§ Exercise prompt:
Please return every line of the records that contains the word "messages".

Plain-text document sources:
- - -
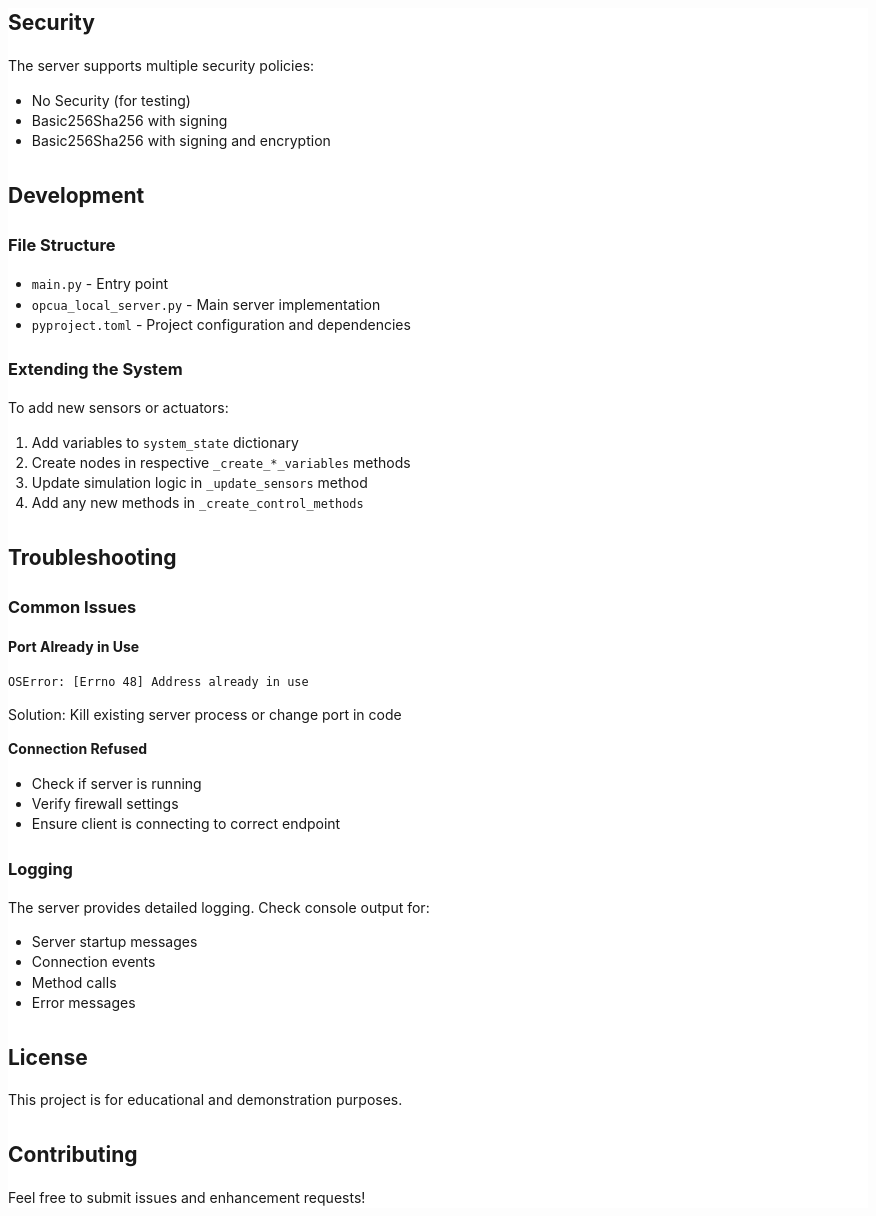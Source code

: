## Security

The server supports multiple security policies:
- No Security (for testing)
- Basic256Sha256 with signing
- Basic256Sha256 with signing and encryption

## Development

### File Structure
- `main.py` - Entry point
- `opcua_local_server.py` - Main server implementation
- `pyproject.toml` - Project configuration and dependencies

### Extending the System
To add new sensors or actuators:

1. Add variables to `system_state` dictionary
2. Create nodes in respective `_create_*_variables` methods
3. Update simulation logic in `_update_sensors` method
4. Add any new methods in `_create_control_methods`

## Troubleshooting

### Common Issues

**Port Already in Use**
```
OSError: [Errno 48] Address already in use
```
Solution: Kill existing server process or change port in code

**Connection Refused**
- Check if server is running
- Verify firewall settings
- Ensure client is connecting to correct endpoint

### Logging
The server provides detailed logging. Check console output for:
- Server startup messages
- Connection events
- Method calls
- Error messages

## License

This project is for educational and demonstration purposes.

## Contributing

Feel free to submit issues and enhancement requests!
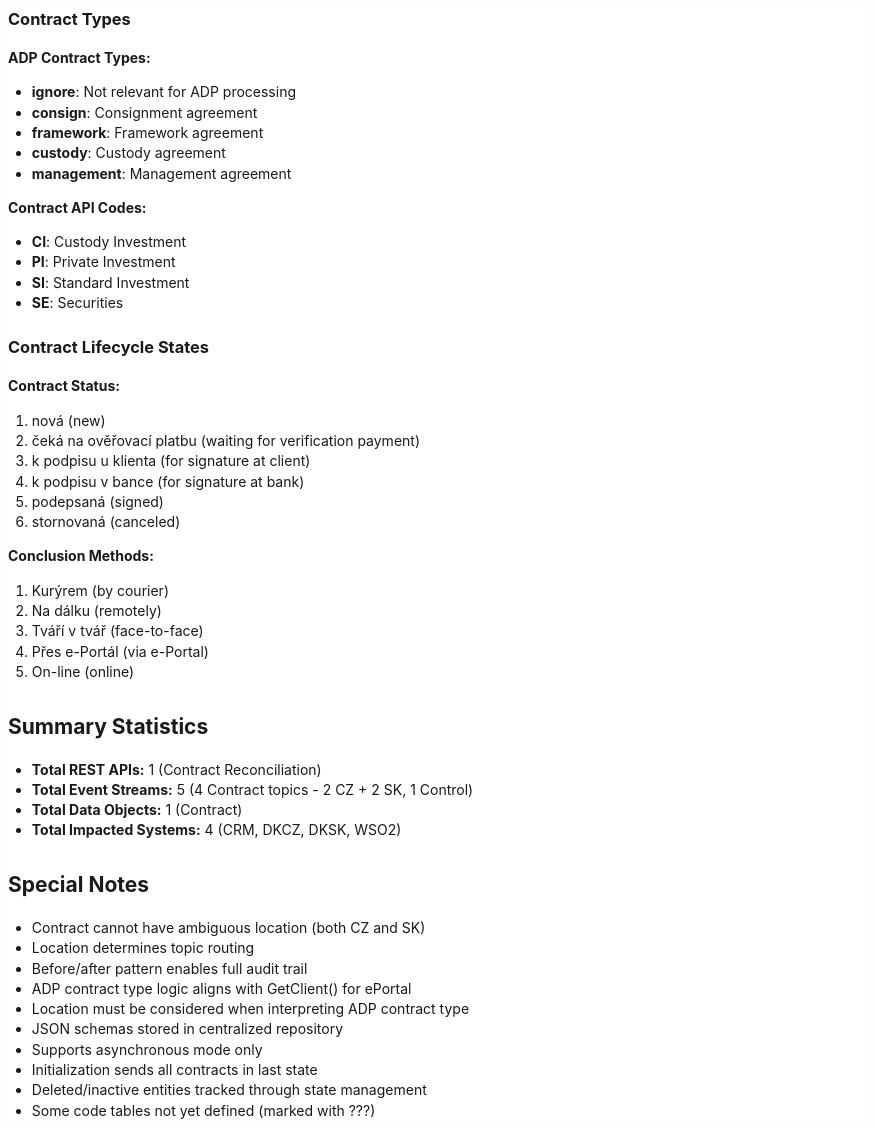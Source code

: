 ### Contract Types
**ADP Contract Types:**
- **ignore**: Not relevant for ADP processing
- **consign**: Consignment agreement
- **framework**: Framework agreement
- **custody**: Custody agreement
- **management**: Management agreement

**Contract API Codes:**
- **CI**: Custody Investment
- **PI**: Private Investment
- **SI**: Standard Investment
- **SE**: Securities

### Contract Lifecycle States
**Contract Status:**
1. nová (new)
2. čeká na ověřovací platbu (waiting for verification payment)
3. k podpisu u klienta (for signature at client)
4. k podpisu v bance (for signature at bank)
5. podepsaná (signed)
6. stornovaná (canceled)

**Conclusion Methods:**
1. Kurýrem (by courier)
2. Na dálku (remotely)
3. Tváří v tvář (face-to-face)
4. Přes e-Portál (via e-Portal)
5. On-line (online)

## Summary Statistics
- **Total REST APIs:** 1 (Contract Reconciliation)
- **Total Event Streams:** 5 (4 Contract topics - 2 CZ + 2 SK, 1 Control)
- **Total Data Objects:** 1 (Contract)
- **Total Impacted Systems:** 4 (CRM, DKCZ, DKSK, WSO2)

## Special Notes
- Contract cannot have ambiguous location (both CZ and SK)
- Location determines topic routing
- Before/after pattern enables full audit trail
- ADP contract type logic aligns with GetClient() for ePortal
- Location must be considered when interpreting ADP contract type
- JSON schemas stored in centralized repository
- Supports asynchronous mode only
- Initialization sends all contracts in last state
- Deleted/inactive entities tracked through state management
- Some code tables not yet defined (marked with ???)

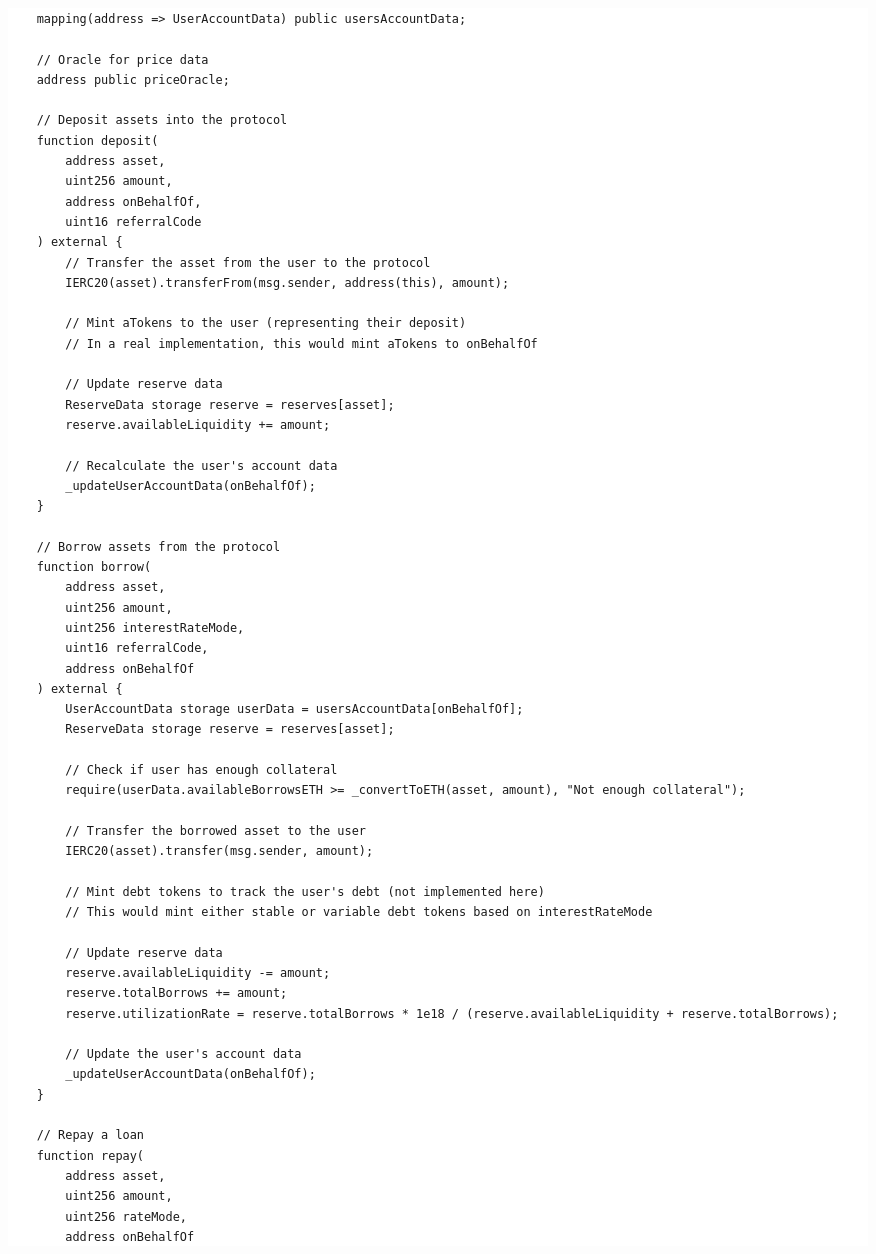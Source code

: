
 ```solidity
    mapping(address => UserAccountData) public usersAccountData;
    
    // Oracle for price data
    address public priceOracle;
    
    // Deposit assets into the protocol
    function deposit(
        address asset,
        uint256 amount,
        address onBehalfOf,
        uint16 referralCode
    ) external {
        // Transfer the asset from the user to the protocol
        IERC20(asset).transferFrom(msg.sender, address(this), amount);
        
        // Mint aTokens to the user (representing their deposit)
        // In a real implementation, this would mint aTokens to onBehalfOf
        
        // Update reserve data
        ReserveData storage reserve = reserves[asset];
        reserve.availableLiquidity += amount;
        
        // Recalculate the user's account data
        _updateUserAccountData(onBehalfOf);
    }
    
    // Borrow assets from the protocol
    function borrow(
        address asset,
        uint256 amount,
        uint256 interestRateMode,
        uint16 referralCode,
        address onBehalfOf
    ) external {
        UserAccountData storage userData = usersAccountData[onBehalfOf];
        ReserveData storage reserve = reserves[asset];
        
        // Check if user has enough collateral
        require(userData.availableBorrowsETH >= _convertToETH(asset, amount), "Not enough collateral");
        
        // Transfer the borrowed asset to the user
        IERC20(asset).transfer(msg.sender, amount);
        
        // Mint debt tokens to track the user's debt (not implemented here)
        // This would mint either stable or variable debt tokens based on interestRateMode
        
        // Update reserve data
        reserve.availableLiquidity -= amount;
        reserve.totalBorrows += amount;
        reserve.utilizationRate = reserve.totalBorrows * 1e18 / (reserve.availableLiquidity + reserve.totalBorrows);
        
        // Update the user's account data
        _updateUserAccountData(onBehalfOf);
    }
    
    // Repay a loan
    function repay(
        address asset,
        uint256 amount,
        uint256 rateMode,
        address onBehalfOf
```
- - -
§ Response:
- Server startup messages
- Error messages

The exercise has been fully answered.